Sebagai ketua Kopri Komisariat juga perlu untuk memberikan harapan positif terhadap kegiatan yang sedang berlangsung. Hal tersebut agar para peserta kegiatan maupun panitia dapat menyelenggarakan kegiatan sesuai dengan harapan organisasi. Serta diskusi pada malam hari ini dapat memberikan pemahaman dan membangun kesadaran terkait dengan polemik kekerasan seksual.

Tema "Pentingkah RUU PKS?" mengajak Ulfah Fatmala Rizky, S.AP., M.PA, sebagai narasumber dari Akademisi, Aliyah, S.S., ML dari Lemhanas RI, dan Oni Lestari Sekum kopri cabang PMII Jakarta Utara.

Dalam paparannya, Ulfah Fatmala Rizky, membahas RUU PKS dari sisi dampak dari tindakan kekerasan seksual terhadap kehidupan generasi muda indonesia, serta pentingnya kesetaraan dan keadilan dalam penegakan hukum terkait dengan kekerasan seksual. 

Table of content yang pertama ialah Mengenal apa itu kekerasan seksual yang dimana mempunyai arti setiap perbuatan menghina, menyerang tubuh dengan paksa lalu menyebabkan dampak buruk bagi korbannya, Korban Kekerasan seksual pada tahun 2020 dari data Catatan akhir tahun komnas perempuan  semakin meningkat dengan paling banyak terjadi karena Inses (Hubungan seksual sedarah seperti abang dan adik, dsb) degan angka 822. 

lalu disusul oleh Perkosaan degan angka 792, lalu persetubuhan degan angka 503. Kekerasan perempuan disabilitas degan angka tertinggi adalah penyandang grahita/intelektual. Kekerasan seksual juga dapat terjadi pada laki - laki dalam dunia pendidikan dan banyak lagi kekerasan seksual yang tejadi pada dunia pendidikan. pelaku seksual sebagian besar dalam ranah personal yang tertinggi adalah Pacar degan angka 1320 dan selanjutnya adalah Ayah kandung degan angka 618. 

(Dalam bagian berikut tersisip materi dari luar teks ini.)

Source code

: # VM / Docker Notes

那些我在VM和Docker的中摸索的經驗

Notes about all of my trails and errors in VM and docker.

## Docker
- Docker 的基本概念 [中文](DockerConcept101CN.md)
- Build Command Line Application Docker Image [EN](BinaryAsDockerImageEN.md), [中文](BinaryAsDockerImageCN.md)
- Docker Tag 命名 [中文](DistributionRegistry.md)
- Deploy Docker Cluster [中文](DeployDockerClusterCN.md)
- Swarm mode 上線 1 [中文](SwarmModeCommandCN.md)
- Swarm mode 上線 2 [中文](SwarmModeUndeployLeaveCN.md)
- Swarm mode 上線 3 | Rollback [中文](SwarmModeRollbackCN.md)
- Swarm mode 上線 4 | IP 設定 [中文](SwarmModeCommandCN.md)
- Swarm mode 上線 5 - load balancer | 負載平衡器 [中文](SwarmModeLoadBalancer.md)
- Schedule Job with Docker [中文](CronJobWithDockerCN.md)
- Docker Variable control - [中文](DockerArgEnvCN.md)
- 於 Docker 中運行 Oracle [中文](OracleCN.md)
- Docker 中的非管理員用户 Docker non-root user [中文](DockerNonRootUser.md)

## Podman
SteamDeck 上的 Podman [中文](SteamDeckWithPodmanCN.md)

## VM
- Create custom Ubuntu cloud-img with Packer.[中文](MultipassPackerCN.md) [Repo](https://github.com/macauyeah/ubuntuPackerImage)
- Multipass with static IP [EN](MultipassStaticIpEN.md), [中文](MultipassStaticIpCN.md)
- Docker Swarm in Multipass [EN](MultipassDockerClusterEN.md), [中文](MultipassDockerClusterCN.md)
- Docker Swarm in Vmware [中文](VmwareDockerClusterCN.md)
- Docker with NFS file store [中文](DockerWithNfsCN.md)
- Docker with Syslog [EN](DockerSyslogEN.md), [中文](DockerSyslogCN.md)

Lebih lanjut bu Ulfah memaparkan bahwa Keterbatasan hukum pidana dalam pengaturan kekerasan seksual indonesia, Secara spesifik Urgensi Kehadiran RUU PKS ialah karena adanya kekosongan hukum, lalu kebijakan afirmatif yang dimana peraturan perundang - undangan belum menyediakan skema perlindungan dan pemulihan korban yang komprehensif, RUU PKS sulit diproses secara hukum. 

Kenapa RUU PKS tidak masuk dalam prolegnas prioritas 2020 alasan yang pertama ialah karena pembahasannya yang rumit yang pada sebenarnya RUU PKS ini sudah ada sejak tahun 2012, lalu perdebatan yang alot terkait definisi yg terdapat dalam RUU PKS khususnya pada kata 'Pemidanaan' dan 'Pidana'. tandasnya

Aliyah, dalam paparannya menjelaskan RUU PKS dari sisi sudut pandang pemerintah dalam merancang regulasi terkait RUU PKS serta menelaah urgensi RUU PKS untuk disahkan. 

Karena RUU PKS sudah lama diperjuangkan untuk secepatnya disahahkan, dan Adapun draf RUU PKS menyebut sembilan jenis tindak pidana kekerasan seksual. Kesembilan jenis tindak pidana tersebut yakni pelecehan seksual, elsploitasi seksual, pemaksaan kontrasepsi, pemaksaan aborsi, perkosaan, pemaksaan perkawainan, pemaksaan pelacuran, perbudakan seksual, dan penyiksaan seksual. 

 Dan kasus ini kian makin bertambah di 2019 ada 431. 471 Kasus kekerasa seksual dan 2020 bertambahn menjadi 406, 178. Namun permaasalahan ini masih belum bisa diselesaikan sedangkan yang tertera pada Tujuan Nasional adalah (Melindungi Segenap Bangsa Indonesia) namun tidak terlihat pada kondisi saat ini. Indonesia sangat membutuhkan Perlindungan seksual, namun kekosongan hukum dan tidak brorientasi pada Kewajiban negara untuk menyelesaikan kasus ini dan bertanggung jawab.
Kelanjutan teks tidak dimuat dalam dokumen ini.